Exercise brief: Look over the entries below. Report how many lines hold the word "выкидываем", and only that.

::: Extracted entries :::

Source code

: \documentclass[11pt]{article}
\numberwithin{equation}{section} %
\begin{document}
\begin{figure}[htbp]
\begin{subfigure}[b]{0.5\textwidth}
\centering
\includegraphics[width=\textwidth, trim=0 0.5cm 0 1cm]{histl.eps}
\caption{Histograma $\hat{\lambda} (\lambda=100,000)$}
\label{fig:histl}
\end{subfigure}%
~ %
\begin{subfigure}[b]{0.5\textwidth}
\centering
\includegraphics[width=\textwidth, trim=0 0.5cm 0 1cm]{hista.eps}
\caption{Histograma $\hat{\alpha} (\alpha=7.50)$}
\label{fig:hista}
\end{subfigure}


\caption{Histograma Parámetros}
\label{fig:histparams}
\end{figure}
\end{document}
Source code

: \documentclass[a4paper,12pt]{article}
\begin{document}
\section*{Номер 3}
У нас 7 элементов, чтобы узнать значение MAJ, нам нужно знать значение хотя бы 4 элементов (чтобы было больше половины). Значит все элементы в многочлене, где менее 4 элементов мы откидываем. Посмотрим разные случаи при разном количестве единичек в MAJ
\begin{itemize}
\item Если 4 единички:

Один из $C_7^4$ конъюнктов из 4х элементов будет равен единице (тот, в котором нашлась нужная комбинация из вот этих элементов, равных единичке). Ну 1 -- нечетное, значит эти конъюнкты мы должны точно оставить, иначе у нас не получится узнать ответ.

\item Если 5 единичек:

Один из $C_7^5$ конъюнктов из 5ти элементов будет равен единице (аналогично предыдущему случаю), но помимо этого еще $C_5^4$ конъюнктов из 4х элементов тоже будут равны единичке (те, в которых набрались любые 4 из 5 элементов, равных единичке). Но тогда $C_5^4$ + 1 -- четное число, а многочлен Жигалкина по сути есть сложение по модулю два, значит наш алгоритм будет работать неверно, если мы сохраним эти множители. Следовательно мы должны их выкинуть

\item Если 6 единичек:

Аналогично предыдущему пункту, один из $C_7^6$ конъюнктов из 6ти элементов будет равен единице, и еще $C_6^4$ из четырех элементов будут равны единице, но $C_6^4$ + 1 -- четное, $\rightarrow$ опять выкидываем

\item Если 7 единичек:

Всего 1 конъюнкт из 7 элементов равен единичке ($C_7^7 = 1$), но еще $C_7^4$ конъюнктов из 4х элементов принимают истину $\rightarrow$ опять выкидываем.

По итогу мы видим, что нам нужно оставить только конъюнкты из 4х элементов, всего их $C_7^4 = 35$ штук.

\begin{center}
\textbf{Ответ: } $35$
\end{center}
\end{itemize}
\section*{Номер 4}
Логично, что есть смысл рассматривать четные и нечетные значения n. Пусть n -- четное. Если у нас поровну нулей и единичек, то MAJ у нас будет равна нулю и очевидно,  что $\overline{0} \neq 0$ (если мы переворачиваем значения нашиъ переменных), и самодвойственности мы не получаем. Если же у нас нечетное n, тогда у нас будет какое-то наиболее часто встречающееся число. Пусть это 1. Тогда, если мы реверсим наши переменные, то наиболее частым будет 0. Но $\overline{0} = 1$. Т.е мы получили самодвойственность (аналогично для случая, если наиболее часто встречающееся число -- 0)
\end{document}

:::

Answer area: 2